[Your objective] From the entries that follow, copy each line in which "diverse" appears.

○ ○ ○

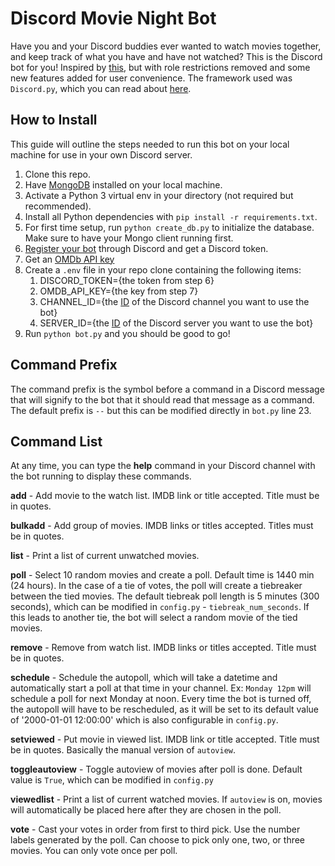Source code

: # Discord Movie Night Bot
Have you and your Discord buddies ever wanted to watch movies together, and keep track of what you have and have not watched? This is the Discord bot for you! Inspired by [this](https://github.com/navi1995/Movie-Night-Discord-Bot), but with role restrictions removed and some new features added for user convenience. The framework used was `Discord.py`, which you can read about [here](https://discordpy.readthedocs.io/en/latest/).

## How to Install
This guide will outline the steps needed to run this bot on your local machine for use in your own Discord server.
1. Clone this repo.
1. Have [MongoDB](https://treehouse.github.io/installation-guides/windows/mongo-windows.html) installed on your local machine.
1. Activate a Python 3 virtual env in your directory (not required but recommended).
1. Install all Python dependencies with `pip install -r requirements.txt`.
1. For first time setup, run `python create_db.py` to initialize the database. Make sure to have your Mongo client running first.
1. [Register your bot](https://discordpy.readthedocs.io/en/latest/discord.html) through Discord and get a Discord token.
1. Get an [OMDb API key](http://www.omdbapi.com/apikey.aspx)
1. Create a `.env` file in your repo clone containing the following items:
   1. DISCORD_TOKEN={the token from step 6} 
   1. OMDB_API_KEY={the key from step 7}
   1. CHANNEL_ID={the [ID](https://support.discord.com/hc/en-us/articles/206346498-Where-can-I-find-my-User-Server-Message-ID-) of the Discord channel you want to use the bot}
   1. SERVER_ID={the [ID](https://support.discord.com/hc/en-us/articles/206346498-Where-can-I-find-my-User-Server-Message-ID-) of the Discord server you want to use the bot}
1. Run `python bot.py` and you should be good to go!

## Command Prefix
The command prefix is the symbol before a command in a Discord message that will signify to the bot that it should read that message as a command. The default prefix is `--` but this can be modified directly in `bot.py` line 23.

## Command List
At any time, you can type the **help** command in your Discord channel with the bot running to display these commands.

**add** - Add movie to the watch list. IMDB link or title accepted. Title must be in quotes.

**bulkadd** - Add group of movies. IMDB links or titles accepted. Titles must be in quotes.

**list** - Print a list of current unwatched movies.

**poll** - Select 10 random movies and create a poll. Default time is 1440 min (24 hours). In the case of a tie of votes, the poll will create a tiebreaker between the tied movies. The default tiebreak poll length is 5 minutes (300 seconds), which can be modified in `config.py` - `tiebreak_num_seconds`. If this leads to another tie, the bot will select a random movie of the tied movies.

**remove** - Remove from watch list. IMDB links or titles accepted. Title must be in quotes.

**schedule** - Schedule the autopoll, which will take a datetime and automatically start a poll at that time in your channel. Ex: `Monday 12pm` will schedule a poll for next Monday at noon. Every time the bot is turned off, the autopoll will have to be rescheduled, as it will be set to its default value of '2000-01-01 12:00:00' which is also configurable in `config.py`.

**setviewed** - Put movie in viewed list. IMDB link or title accepted. Title must be in quotes. Basically the manual version of `autoview`.

**toggleautoview** - Toggle autoview of movies after poll is done. Default value is `True`, which can be modified in `config.py`

**viewedlist** - Print a list of current watched movies. If `autoview` is on, movies will automatically be placed here after they are chosen in the poll.

**vote** - Cast your votes in order from first to third pick. Use the number labels generated by the poll. Can choose to pick only one, two, or three movies. You can only vote once per poll.
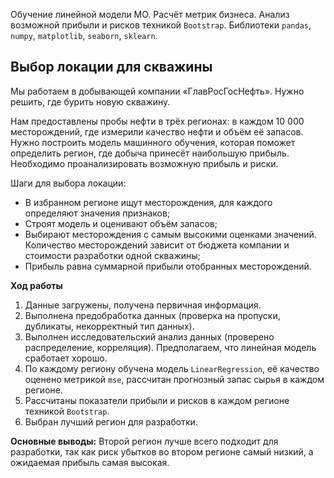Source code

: Обучение линейной модели МО. Расчёт метрик бизнеса. Анализ возможной прибыли и рисков техникой `Bootstrap`. Библиотеки `pandas`, `numpy`, `matplotlib`, `seaborn`, `sklearn`.  

## Выбор локации для скважины

Мы работаем в добывающей компании «ГлавРосГосНефть». Нужно решить, где бурить новую скважину.  

Нам предоставлены пробы нефти в трёх регионах: в каждом 10 000 месторождений, где измерили качество нефти и объём её запасов. Нужно построить модель машинного обучения, которая поможет определить регион, где добыча принесёт наибольшую прибыль. Необходимо проанализировать возможную прибыль и риски.  

Шаги для выбора локации:  
- В избранном регионе ищут месторождения, для каждого определяют значения признаков;  
- Строят модель и оценивают объём запасов;  
- Выбирают месторождения с самым высокими оценками значений. Количество месторождений зависит от бюджета компании и стоимости разработки одной скважины;  
- Прибыль равна суммарной прибыли отобранных месторождений.  

**Ход работы**  

1. Данные загружены, получена первичная информация.  
2. Выполнена предобработка данных (проверка на пропуски, дубликаты, некорректный тип данных).  
3. Выполнен исследовательский анализ данных (проверено распределение, корреляция). Предполагаем, что линейная модель сработает хорошо.  
4. По каждому региону обучена модель `LinearRegression`, её качество оценено метрикой `mse`, рассчитан прогнозный запас сырья в каждом регионе.  
5. Рассчитаны показатели прибыли и рисков в каждом регионе техникой `Bootstrap`.  
6. Выбран лучший регион для разработки.  

**Основные выводы:** Второй регион лучше всего подходит для разработки, так как риск убытков во втором регионе самый низкий, а ожидаемая прибыль самая высокая.
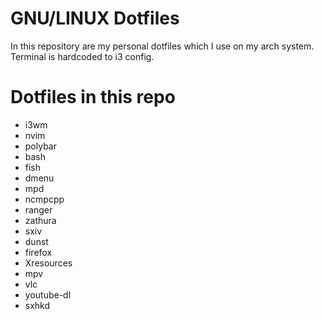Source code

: # GNU/LINUX Dotfiles

In this repository are my personal dotfiles which I use on my arch system. Terminal is hardcoded to i3 config.

# Dotfiles in this repo
+ i3wm
+ nvim
+ polybar
+ bash
+ fish
+ dmenu
+ mpd
+ ncmpcpp
+ ranger
+ zathura
+ sxiv
+ dunst
+ firefox
+ Xresources
+ mpv
+ vlc
+ youtube-dl
+ sxhkd
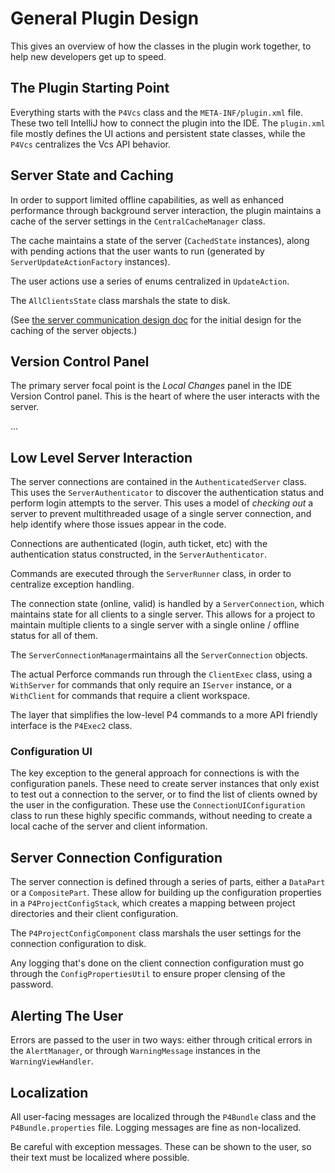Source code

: # General Plugin Design

This gives an overview of how the classes in the plugin work together, to help
new developers get up to speed.


## The Plugin Starting Point

Everything starts with the `P4Vcs` class and the `META-INF/plugin.xml` file.
These two tell IntelliJ how to connect the plugin into the IDE.  The
`plugin.xml` file mostly defines the UI actions and persistent state classes,
while the `P4Vcs` centralizes the Vcs API behavior.



## Server State and Caching

In order to support limited offline capabilities, as well as enhanced
performance through background server interaction, the plugin maintains a
cache of the server settings in the `CentralCacheManager` class.

The cache maintains a state of the server (`CachedState` instances), along
with pending actions that the user wants to run (generated by
`ServerUpdateActionFactory` instances).

The user actions use a series of enums centralized in `UpdateAction`. 

The `AllClientsState` class marshals the state to disk.

(See [the server communication design doc](server_communication.md) for the
initial design for the caching of the server objects.)


## Version Control Panel

The primary server focal point is the *Local Changes* panel in the IDE Version
Control panel.  This is the heart of where the user interacts with the server.

...


## Low Level Server Interaction

The server connections are contained in the `AuthenticatedServer` class.  This
uses the `ServerAuthenticator` to discover the authentication status and
perform login attempts to the server.  This uses a model of *checking out* a
server to prevent multithreaded usage of a single server connection, and help
identify where those issues appear in the code.

Connections are authenticated (login, auth ticket, etc) with the
authentication status constructed, in the `ServerAuthenticator`.

Commands are executed through the `ServerRunner` class, in order to centralize
exception handling.

The connection state (online, valid) is handled by a `ServerConnection`, which
maintains state for all clients to a single server.  This allows for a project
to maintain multiple clients to a single server with a single online / offline
status for all of them.

The `ServerConnectionManager`maintains all the `ServerConnection` objects.
 
The actual Perforce commands run through the `ClientExec` class, using a
`WithServer` for commands that only require an `IServer` instance, or a
`WithClient` for commands that require a client workspace.

The layer that simplifies the low-level P4 commands to a more API friendly
interface is the `P4Exec2` class.


### Configuration UI

The key exception to the general approach for connections is with the
configuration panels.  These need to create server instances that only exist
to test out a connection to the server, or to find the list of clients owned
by the user in the configuration.  These use the `ConnectionUIConfiguration`
class to run these highly specific commands, without needing to create a
local cache of the server and client information.



## Server Connection Configuration

The server connection is defined through a series of parts, either a `DataPart`
or a `CompositePart`.  These allow for building up the configuration properties
in a `P4ProjectConfigStack`, which creates a mapping between project
directories and their client configuration.

The `P4ProjectConfigComponent` class marshals the user settings for the
connection configuration to disk.

Any logging that's done on the client connection configuration must go through
the `ConfigPropertiesUtil` to ensure proper clensing of the password.



## Alerting The User

Errors are passed to the user in two ways: either through critical errors
in the `AlertManager`, or through `WarningMessage` instances in the
`WarningViewHandler`.



## Localization

All user-facing messages are localized through the `P4Bundle` class and the
`P4Bundle.properties` file.  Logging messages are fine as non-localized.

Be careful with exception messages.  These can be shown to the user, so their
text must be localized where possible.
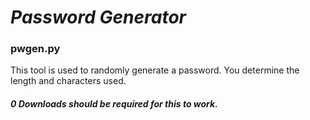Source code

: # ***Password Generator***
### pwgen.py
This tool is used to randomly generate a password. You determine the length and characters used.
##### 0 Downloads should be required for this to work.
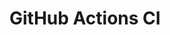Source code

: # GitHub Actions CI



































































































































































































































































































































































































































































































































































































































































































































































































































































































































































































































































































































































































































































































































































































































































































































































































































































































































































































































































































































































































































































































































































































































































































































































































































































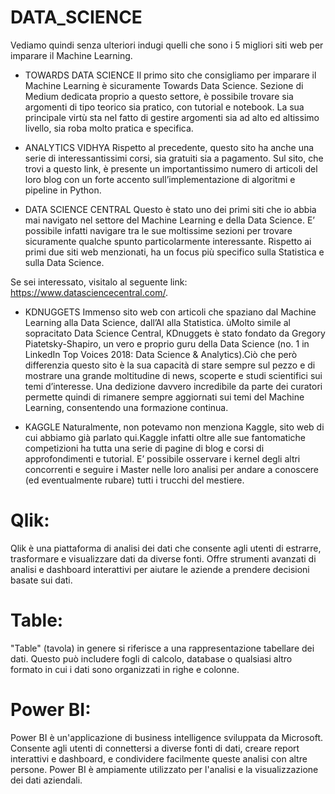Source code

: # DATA_SCIENCE

Vediamo quindi senza ulteriori indugi quelli che sono i 5 migliori siti web per imparare il Machine Learning.

- TOWARDS DATA SCIENCE
Il primo sito che consigliamo per imparare il Machine Learning è sicuramente Towards Data Science.
Sezione di Medium dedicata proprio a questo settore, è possibile trovare sia argomenti di tipo teorico sia pratico, con tutorial e notebook. La sua principale virtù sta nel fatto di gestire argomenti sia ad alto ed altissimo livello, sia roba molto pratica e specifica.

- ANALYTICS VIDHYA
Rispetto al precedente, questo sito ha anche una serie di interessantissimi corsi, sia gratuiti sia a pagamento.
Sul sito, che trovi a questo link, è presente un importantissimo numero di articoli del loro blog con un forte accento sull’implementazione di algoritmi e pipeline in Python.

- DATA SCIENCE CENTRAL
Questo è stato uno dei primi siti che io abbia mai navigato nel settore del Machine Learning e della Data Science. E’ possibile infatti navigare tra le sue moltissime sezioni per trovare sicuramente qualche spunto particolarmente interessante. Rispetto ai primi due siti web menzionati, ha un focus più specifico sulla Statistica e sulla Data Science.

Se sei interessato, visitalo al seguente link: https://www.datasciencecentral.com/.

- KDNUGGETS
Immenso sito web con articoli che spaziano dal Machine Learning alla Data Science, dall’AI alla Statistica.
ùMolto simile al sopracitato Data Science Central, KDnuggets è stato fondato da Gregory Piatetsky-Shapiro, un vero e proprio guru della Data Science (no. 1 in LinkedIn Top Voices 2018: Data Science & Analytics).Ciò che però differenzia questo sito è la sua capacità di stare sempre sul pezzo e di mostrare una grande moltitudine di news, scoperte e studi scientifici sui temi d’interesse. Una dedizione davvero incredibile da parte dei curatori permette quindi di rimanere sempre aggiornati sui temi del Machine Learning, consentendo una formazione continua.

- KAGGLE
Naturalmente, non potevamo non menziona Kaggle, sito web di cui abbiamo già parlato qui.Kaggle infatti oltre alle sue fantomatiche competizioni ha tutta una serie di pagine di blog e corsi di approfondimenti e tutorial. E’ possibile osservare i kernel degli altri concorrenti e seguire i Master nelle loro analisi per andare a conoscere (ed eventualmente rubare) tutti i trucchi del mestiere.

# Qlik:
Qlik è una piattaforma di analisi dei dati che consente agli utenti di estrarre, trasformare e visualizzare dati da diverse fonti. Offre strumenti avanzati di analisi e dashboard interattivi per aiutare le aziende a prendere decisioni basate sui dati.

# Table:
"Table" (tavola) in genere si riferisce a una rappresentazione tabellare dei dati. Questo può includere fogli di calcolo, database o qualsiasi altro formato in cui i dati sono organizzati in righe e colonne.

# Power BI:
Power BI è un'applicazione di business intelligence sviluppata da Microsoft. Consente agli utenti di connettersi a diverse fonti di dati, creare report interattivi e dashboard, e condividere facilmente queste analisi con altre persone. Power BI è ampiamente utilizzato per l'analisi e la visualizzazione dei dati aziendali.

○ ○ ○

[Result of this task]
Qlik è una piattaforma di analisi dei dati che consente agli utenti di estrarre, trasformare e visualizzare dati da diverse fonti. Offre strumenti avanzati di analisi e dashboard interattivi per aiutare le aziende a prendere decisioni basate sui dati.
Power BI è un'applicazione di business intelligence sviluppata da Microsoft. Consente agli utenti di connettersi a diverse fonti di dati, creare report interattivi e dashboard, e condividere facilmente queste analisi con altre persone. Power BI è ampiamente utilizzato per l'analisi e la visualizzazione dei dati aziendali.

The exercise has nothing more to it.